Saúde
Pacientes com psoríase ainda sofrem preconceito
Dermatologista esclarece questões sobre a doença que não tem cura
Cotidiano 29/10/2019 13h35

A psoríase é uma patologia crônica, não transmissível, e que tem tratamento, mas não tem cura. O Hospital Universitário da Universidade Federal de Sergipe (HU-UFS), filial da Empresa Brasileira de Serviços Hospitalares (Ebserh), é referência em tratamento para a doença no estado.

No Dia Mundial da Psoríase, 29 de outubro, a dermatologista Jonnia Sherlock, do HU-UFS, esclarece algumas questões relacionadas a essa patologia. De acordo com ela, ainda existe muito preconceito, o que resulta em desconforto e constrangimento para a maioria dos pacientes.

“As manifestações da pele estigmatizam muito o paciente, ele tem dificuldade de se relacionar, de conseguir um emprego. Ele sofre, porque as pessoas se afastam achando que é contagioso. A ideia dos eventos que acontecem em todo o país no 29 de outubro é conscientizar, informar que a psoríase não é uma doença contagiosa, que existe o tratamento para controle”, afirma a médica.

Sinais

Os sinais de psoríase são variáveis. A doença pode se manifestar por meio de manchas vermelhas com escamas secas, esbranquiçadas ou prateadas; pele ressecada e rachada, podendo sangrar; coceira; unhas grossas, descoladas; inchaço e rigidez nas articulações, entre outros.
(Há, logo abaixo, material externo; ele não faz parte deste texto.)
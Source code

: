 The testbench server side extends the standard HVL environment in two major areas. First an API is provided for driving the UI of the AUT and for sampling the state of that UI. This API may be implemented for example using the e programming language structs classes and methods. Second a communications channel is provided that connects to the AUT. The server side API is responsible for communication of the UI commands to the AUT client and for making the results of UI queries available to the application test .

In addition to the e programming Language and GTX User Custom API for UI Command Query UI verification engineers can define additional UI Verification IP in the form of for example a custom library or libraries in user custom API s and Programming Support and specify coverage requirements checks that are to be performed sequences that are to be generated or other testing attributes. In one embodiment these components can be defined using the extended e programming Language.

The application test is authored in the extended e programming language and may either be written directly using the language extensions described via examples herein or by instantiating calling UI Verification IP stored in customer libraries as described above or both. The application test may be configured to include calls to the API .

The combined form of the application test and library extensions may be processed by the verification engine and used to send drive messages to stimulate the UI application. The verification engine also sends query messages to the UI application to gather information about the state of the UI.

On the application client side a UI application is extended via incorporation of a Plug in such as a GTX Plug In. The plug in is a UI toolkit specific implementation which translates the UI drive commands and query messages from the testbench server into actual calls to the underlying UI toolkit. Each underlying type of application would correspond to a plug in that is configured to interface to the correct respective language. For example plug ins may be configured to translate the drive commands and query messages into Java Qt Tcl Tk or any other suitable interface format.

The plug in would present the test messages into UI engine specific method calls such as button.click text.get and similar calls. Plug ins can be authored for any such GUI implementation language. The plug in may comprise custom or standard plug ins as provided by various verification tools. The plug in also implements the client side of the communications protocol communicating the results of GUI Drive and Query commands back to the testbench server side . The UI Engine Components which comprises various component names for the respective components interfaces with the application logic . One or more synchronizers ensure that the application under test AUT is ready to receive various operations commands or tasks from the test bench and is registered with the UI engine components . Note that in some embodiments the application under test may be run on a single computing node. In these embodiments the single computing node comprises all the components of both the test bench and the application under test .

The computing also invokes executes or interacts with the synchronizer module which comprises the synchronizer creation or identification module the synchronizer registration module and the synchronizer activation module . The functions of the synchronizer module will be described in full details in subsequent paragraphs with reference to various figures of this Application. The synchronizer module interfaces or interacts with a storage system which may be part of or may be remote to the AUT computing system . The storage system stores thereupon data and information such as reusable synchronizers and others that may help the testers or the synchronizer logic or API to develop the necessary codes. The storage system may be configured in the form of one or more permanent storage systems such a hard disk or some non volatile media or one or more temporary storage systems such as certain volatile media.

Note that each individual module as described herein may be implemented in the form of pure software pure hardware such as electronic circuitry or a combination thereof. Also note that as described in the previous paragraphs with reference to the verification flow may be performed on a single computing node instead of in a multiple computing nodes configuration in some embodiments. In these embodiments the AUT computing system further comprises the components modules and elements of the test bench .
“A depender do tipo de psoríase, o tratamento corretamente aplicado pode ajudar muito a aliviar os sintomas desagradáveis, melhorando significativamente a qualidade de vida do paciente, incluindo aí aspectos sociais e até o desempenho sexual”, pontua a dermatologista.

Jonnia ressalta que a doença tem certa gravidade, porque aumenta o risco cardiovascular do paciente. “Ela se associa com inflamações em várias outras partes do corpo, além da pele, e aumenta o risco de hipertensão, de diabetes e de obesidade, por exemplo”, completa.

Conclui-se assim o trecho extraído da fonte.